*** RECORD EXCERPTS Section Begins ***
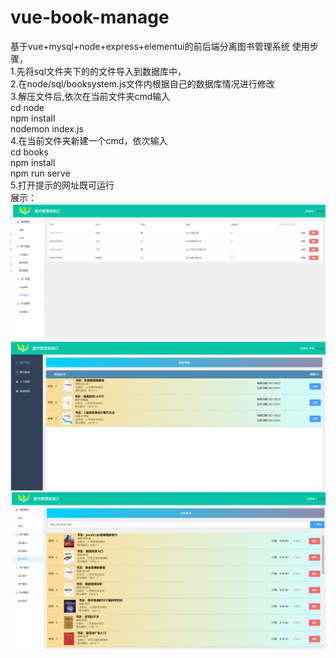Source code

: # vue-book-manage
基于vue+mysql+node+express+elementui的前后端分离图书管理系统
使用步骤，  
1.先将sql文件夹下的的文件导入到数据库中，  
2.在node/sql/booksystem.js文件内根据自己的数据库情况进行修改  
3.解压文件后,依次在当前文件夹cmd输入  
cd node  
npm install  
nodemon index.js  
4.在当前文件夹新建一个cmd，依次输入  
cd books  
npm install  
npm run serve  
5.打开提示的网址既可运行  
展示：  
![image](https://github.com/84960390/vue-book-manage/blob/main/exhibit/1.png)
![image](https://github.com/84960390/vue-book-manage/blob/main/exhibit/2.png)
![image](https://github.com/84960390/vue-book-manage/blob/main/exhibit/3.png)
*** RECORD EXCERPTS Section Ends ***
_TASK OBJECTIVE_
Above are the records; reproduce them exactly and leave out the pictures.

_ANSWER SPACE_
Source code

: # vue-book-manage
基于vue+mysql+node+express+elementui的前后端分离图书管理系统
使用步骤，  
1.先将sql文件夹下的的文件导入到数据库中，  
2.在node/sql/booksystem.js文件内根据自己的数据库情况进行修改  
3.解压文件后,依次在当前文件夹cmd输入  
cd node  
npm install  
nodemon index.js  
4.在当前文件夹新建一个cmd，依次输入  
cd books  
npm install  
npm run serve  
5.打开提示的网址既可运行  
展示：  
![image](https://github.com/84960390/vue-book-manage/blob/main/exhibit/1.png)
![image](https://github.com/84960390/vue-book-manage/blob/main/exhibit/2.png)
![image](https://github.com/84960390/vue-book-manage/blob/main/exhibit/3.png)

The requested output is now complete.